[Saved entries]
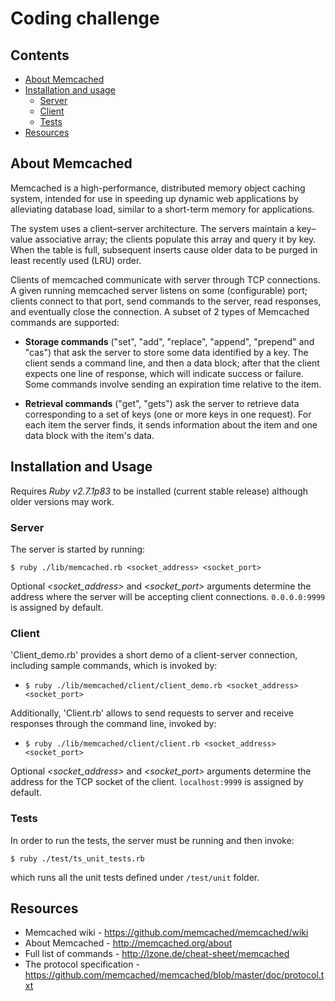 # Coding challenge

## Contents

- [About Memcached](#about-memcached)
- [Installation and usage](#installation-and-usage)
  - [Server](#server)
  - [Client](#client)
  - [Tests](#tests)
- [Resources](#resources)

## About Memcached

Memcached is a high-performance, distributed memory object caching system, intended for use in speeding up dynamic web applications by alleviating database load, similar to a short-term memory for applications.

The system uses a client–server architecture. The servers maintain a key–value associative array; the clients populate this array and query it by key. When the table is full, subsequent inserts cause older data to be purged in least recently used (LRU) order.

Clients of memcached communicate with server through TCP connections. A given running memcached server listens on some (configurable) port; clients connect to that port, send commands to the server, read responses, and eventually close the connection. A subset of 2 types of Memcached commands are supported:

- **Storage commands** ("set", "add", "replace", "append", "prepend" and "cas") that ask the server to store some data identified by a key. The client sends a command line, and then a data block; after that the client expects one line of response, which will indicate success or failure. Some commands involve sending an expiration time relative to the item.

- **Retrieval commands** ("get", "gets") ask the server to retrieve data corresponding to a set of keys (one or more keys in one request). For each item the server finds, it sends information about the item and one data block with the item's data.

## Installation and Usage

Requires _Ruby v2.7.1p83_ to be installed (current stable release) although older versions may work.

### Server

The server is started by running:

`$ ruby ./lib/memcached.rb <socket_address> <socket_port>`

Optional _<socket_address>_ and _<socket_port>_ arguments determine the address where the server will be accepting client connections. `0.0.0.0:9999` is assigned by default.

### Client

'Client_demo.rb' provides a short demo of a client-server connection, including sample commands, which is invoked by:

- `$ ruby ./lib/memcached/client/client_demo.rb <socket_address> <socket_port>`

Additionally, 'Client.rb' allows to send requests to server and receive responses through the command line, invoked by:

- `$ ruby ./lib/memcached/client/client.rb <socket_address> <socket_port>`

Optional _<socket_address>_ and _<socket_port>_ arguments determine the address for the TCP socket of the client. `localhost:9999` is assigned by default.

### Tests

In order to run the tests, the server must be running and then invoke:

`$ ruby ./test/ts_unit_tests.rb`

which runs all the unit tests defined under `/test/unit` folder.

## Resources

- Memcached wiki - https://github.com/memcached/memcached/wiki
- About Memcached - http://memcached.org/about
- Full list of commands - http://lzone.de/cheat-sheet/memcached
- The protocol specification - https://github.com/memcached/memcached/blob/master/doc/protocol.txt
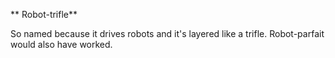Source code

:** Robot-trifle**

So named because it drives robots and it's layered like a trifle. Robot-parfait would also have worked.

The task:
Your task is to retype the entries verbatim, starting with the line that holds "ruby ./lib/memcached.rb <socket_address>" and stopping after the line that holds "provides a short".

Exercise result:
`$ ruby ./lib/memcached.rb <socket_address> <socket_port>`

Optional _<socket_address>_ and _<socket_port>_ arguments determine the address where the server will be accepting client connections. `0.0.0.0:9999` is assigned by default.

### Client

'Client_demo.rb' provides a short demo of a client-server connection, including sample commands, which is invoked by:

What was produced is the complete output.